He noted that with skills in Viva, we are bringing together information from Microsoft 365 and LinkedIn to help employers understand workforce gaps and suggest personalized learning content to address it all in the flow of work. He said that we introduce new AI driven features, this is on LinkedIn, across all of our businesses, including a learning coach that gives members personalized content guidelines and tools to help employers find qualified candidates.

Remember my point a few weeks ago about how much consumer behavior shift we’re about to see? That’s what Satya Nadella is talking about. He’s talking about how Microsoft is going to enable that for customers all over the place in all of the various tools that they use every single day. Just as a for instance, he said, hitting the co pilot button across every surface, like the Teams meeting, which is an intelligent recap.

It’s not just a dumb transcript. He said, we are seeing broad usage across, and the interesting thing is, by different functions, whether it’s in finance or in sales, by role, we’ve seen productivity gains like we saw with developers in GitHub Copilot. They’ve made this available today. Some of this is still rolling out, but it’s at least in beta.

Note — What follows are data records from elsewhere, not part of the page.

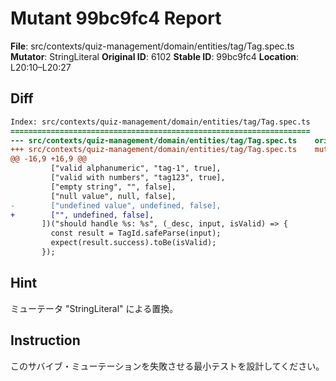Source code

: # Mutant 99bc9fc4 Report

**File**: src/contexts/quiz-management/domain/entities/tag/Tag.spec.ts
**Mutator**: StringLiteral
**Original ID**: 6102
**Stable ID**: 99bc9fc4
**Location**: L20:10–L20:27

## Diff

```diff
Index: src/contexts/quiz-management/domain/entities/tag/Tag.spec.ts
===================================================================
--- src/contexts/quiz-management/domain/entities/tag/Tag.spec.ts	original
+++ src/contexts/quiz-management/domain/entities/tag/Tag.spec.ts	mutated #6102
@@ -16,9 +16,9 @@
         ["valid alphanumeric", "tag-1", true],
         ["valid with numbers", "tag123", true],
         ["empty string", "", false],
         ["null value", null, false],
-        ["undefined value", undefined, false],
+        ["", undefined, false],
       ])("should handle %s: %s", (_desc, input, isValid) => {
         const result = TagId.safeParse(input);
         expect(result.success).toBe(isValid);
       });
```

## Hint

ミューテータ "StringLiteral" による置換。

## Instruction

このサバイブ・ミューテーションを失敗させる最小テストを設計してください。
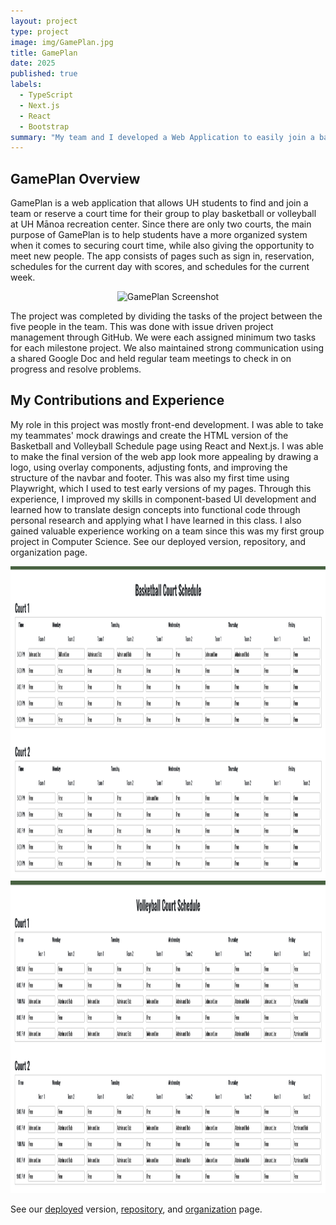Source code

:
```yaml
---
layout: project
type: project
image: img/GamePlan.jpg
title: GamePlan
date: 2025
published: true
labels:
  - TypeScript
  - Next.js
  - React
  - Bootstrap
summary: "My team and I developed a Web Application to easily join a basketball or volleyball team and reserve a court time at the UH Recreation Center."
---
```

## GamePlan Overview
GamePlan is a web application that allows UH students to find and join a team or reserve a court time for their group to play basketball or volleyball at UH Mānoa recreation center. Since there are only two courts, the main purpose of GamePlan is to help students have a more organized system when it comes to securing court time, while also giving the opportunity to meet new people. The app consists of pages such as sign in, reservation, schedules for the current day with scores, and schedules for the current week. 

<p align="center">
  <img src="../img/homepage.png" alt="GamePlan Screenshot" width="800" height="500"/>
</p>

The project was completed by dividing the tasks of the project between the five people in the team. This was done with issue driven project management through GitHub. We were each assigned minimum two tasks for each milestone project. We also maintained strong communication using a shared Google Doc and held regular team meetings to check in on progress and resolve problems.

## My Contributions and Experience
My role in this project was mostly front-end development. I was able to take my teammates' mock drawings and create the HTML version of the Basketball and Volleyball Schedule page using React and Next.js. I was able to make the final version of the web app look more appealing by drawing a logo, using overlay components, adjusting fonts, and improving the structure of the navbar and footer. This was also my first time using Playwright, which I used to test early versions of my pages. Through this experience, I improved my skills in component-based UI development and learned how to translate design concepts into functional code through personal research and applying what I have learned in this class. I also gained valuable experience working on a team since this was my first group project in Computer Science. 
See our deployed version, repository, and organization page.  

<div align="center">
  <img src="../img/basketball.png" alt="Basketball Court Schedule" width="600" height="500" style="margin-right: 10px;"/>
  <img src="../img/volleyball.png" alt="Volleyball Court Schedule" width="600" height="500"/>
</div>

See our [deployed](https://gameplanz.vercel.app/) version, [repository](https://github.com/TheC-es/GamePlan), and [organization](https://thec-es.github.io/) page.  
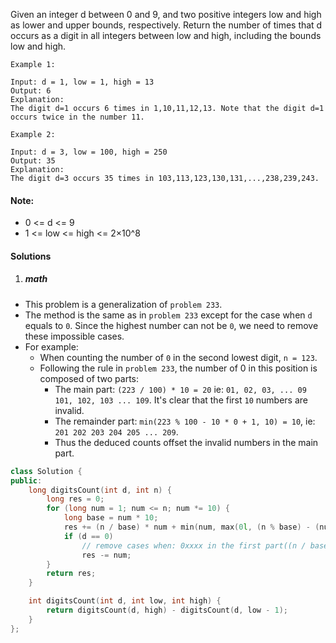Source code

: Given an integer d between 0 and 9, and two positive integers low and high as lower and upper bounds, respectively. Return the number of times that d occurs as a digit in all integers between low and high, including the bounds low and high.

 

```
Example 1:

Input: d = 1, low = 1, high = 13
Output: 6
Explanation: 
The digit d=1 occurs 6 times in 1,10,11,12,13. Note that the digit d=1 occurs twice in the number 11.

Example 2:

Input: d = 3, low = 100, high = 250
Output: 35
Explanation: 
The digit d=3 occurs 35 times in 103,113,123,130,131,...,238,239,243.
```
 

#### Note:

-    0 <= d <= 9
-    1 <= low <= high <= 2×10^8


#### Solutions

1. ##### math

- This problem is a generalization of `problem 233`.
- The method is the same as in `problem 233` except for the case when `d` equals to `0`. Since the highest number can not be `0`, we need to remove these impossible cases.
- For example:
    - When counting the number of `0` in the second lowest digit, `n = 123`.
    - Following the rule in `problem 233`, the number of 0 in this position is composed of two parts: 
        - The main part: `(223 / 100) * 10 = 20` ie: `01, 02, 03, ... 09   101, 102, 103 ... 109`. It's clear that the first `10` numbers are invalid.
        - The remainder part: `min(223 % 100 - 10 * 0 + 1, 10) = 10`, ie: `201 202 203 204 205 ... 209`. 
        - Thus the deduced counts offset the invalid numbers in the main part.

```c++
class Solution {
public:
    long digitsCount(int d, int n) {
        long res = 0;
        for (long num = 1; num <= n; num *= 10) {
            long base = num * 10;
            res += (n / base) * num + min(num, max(0l, (n % base) - (num * d) + 1));
            if (d == 0)
                // remove cases when: 0xxxx in the first part((n / base) * num)
                res -= num;
        }
        return res;
    }

    int digitsCount(int d, int low, int high) {
        return digitsCount(d, high) - digitsCount(d, low - 1);    
    }
};
```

And Amy Hood, the Chief Financial Officer, late in the call, talked about when you think about our investment in AI, we are committed to leading this wave. I’ve talked about this many times on the show. They clearly will need to execute, they’ll clearly need to deliver, if this is going to turn into real business results for them.

But you can’t say that they lack vision. They know where they’re trying to go with this. By the way, as a complete aside, they had one other point about LinkedIn I want to share that I’m going to come back to later. But they talked about there were more than 450 million newsletter subscriptions globally on LinkedIn, up three times year over year.

And premium subscription signups were up 55 percent year over year. By the way, as a complete aside, they had one other point about LinkedIn I want to share that I’m going to come back to later, but they talked about there were more than 450 million newsletter subscriptions globally on LinkedIn, up three times year over year.

And premium subscription sign ups were up 55 percent year over year. And they’re making the money in a variety of ways. Cloud is 43 percent of their revenue. Office products and LinkedIn are about a third of their revenues. Windows, gaming, search, and news are about 24 percent of revenues. Notice that’s a really interesting business mix.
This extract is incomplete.